Can We Challenge Open-Vocabulary Object Detectors with Generated Content in Street Scenes?
Journal:
arXiv
Published Date:
Jun 30, 2025
Abstract
Open-vocabulary object detectors such as Grounding DINO are trained on vast
and diverse data, achieving remarkable performance on challenging datasets. Due
to that, it is unclear where to find their limitations, which is of major
concern when using in safety-critical applications. Real-world data does not
provide sufficient control, required for a rigorous evaluation of model
generalization. In contrast, synthetically generated data allows to
systematically explore the boundaries of model competence/generalization. In
this work, we address two research questions: 1) Can we challenge
open-vocabulary object detectors with generated image content? 2) Can we find
systematic failure modes of those models? To address these questions, we design
two automated pipelines using stable diffusion to inpaint unusual objects with
high diversity in semantics, by sampling multiple substantives from WordNet and
ChatGPT. On the synthetically generated data, we evaluate and compare multiple
open-vocabulary object detectors as well as a classical object detector.

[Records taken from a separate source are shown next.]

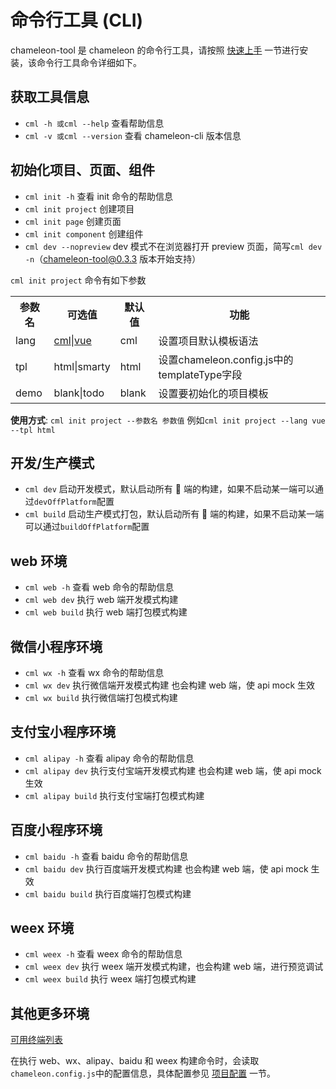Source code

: # 命令行工具 (CLI)

chameleon-tool 是 chameleon 的命令行工具，请按照 [快速上手](quick_start.md) 一节进行安装，该命令行工具命令详细如下。

## 获取工具信息

- `cml -h 或cml --help` 查看帮助信息
- `cml -v 或cml --version` 查看 chameleon-cli 版本信息

## 初始化项目、页面、组件

- `cml init -h` 查看 init 命令的帮助信息
- `cml init project` 创建项目
- `cml init page` 创建页面
- `cml init component` 创建组件
- `cml dev --nopreview` dev 模式不在浏览器打开 preview 页面，简写`cml dev -n`（chameleon-tool@0.3.3 版本开始支持）

`cml init project` 命令有如下参数

<table>
  <tr><th>参数名</th><th>可选值</th><th>默认值</th><th>功能</th></tr>
  <tr><td>lang</td><td><a href="../view/cml.html">cml</a>|<a href="../view/vue.html">vue</a></td><td>cml</td><td>设置项目默认模板语法</td></tr>
  <tr><td>tpl</td><td>html|smarty</td><td>html</td><td>设置chameleon.config.js中的templateType字段</td></tr>
  <tr><td>demo</td><td>blank|todo</td><td>blank</td><td>设置要初始化的项目模板</td></tr>
</table>

<b>使用方式</b>: `cml init project --参数名 参数值`
例如`cml init project --lang vue --tpl html`

## 开发/生产模式

- `cml dev` 启动开发模式，默认启动所有  端的构建，如果不启动某一端可以通过`devOffPlatform`配置
- `cml build` 启动生产模式打包，默认启动所有  端的构建，如果不启动某一端可以通过`buildOffPlatform`配置

## web 环境

- `cml web -h` 查看 web 命令的帮助信息
- `cml web dev` 执行 web 端开发模式构建
- `cml web build` 执行 web 端打包模式构建

## 微信小程序环境

- `cml wx -h` 查看 wx 命令的帮助信息
- `cml wx dev` 执行微信端开发模式构建 也会构建 web 端，使 api mock 生效
- `cml wx build` 执行微信端打包模式构建

## 支付宝小程序环境

- `cml alipay -h` 查看 alipay 命令的帮助信息
- `cml alipay dev` 执行支付宝端开发模式构建 也会构建 web 端，使 api mock 生效
- `cml alipay build` 执行支付宝端打包模式构建

## 百度小程序环境

- `cml baidu -h` 查看 baidu 命令的帮助信息
- `cml baidu dev` 执行百度端开发模式构建 也会构建 web 端，使 api mock 生效
- `cml baidu build` 执行百度端打包模式构建

## weex 环境

- `cml weex -h` 查看 weex 命令的帮助信息
- `cml weex dev` 执行 weex 端开发模式构建，也会构建 web 端，进行预览调试
- `cml weex build` 执行 weex 端打包模式构建

## 其他更多环境

[可用终端列表](../framework/platform-list.html)

在执行 web、wx、alipay、baidu 和 weex 构建命令时，会读取`chameleon.config.js`中的配置信息，具体配置参见 [项目配置](../framework/config.md) 一节。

The
synthetic data is derived from two real-world datasets, namely LostAndFound, a
challenging out-of-distribution (OOD) detection benchmark, and the NuImages
dataset. Our results indicate that inpainting can challenge open-vocabulary
object detectors in terms of overlooking objects. Additionally, we find a
strong dependence of open-vocabulary models on object location, rather than on
object semantics. This provides a systematic approach to challenge
open-vocabulary models and gives valuable insights on how data could be
acquired to effectively improve these models.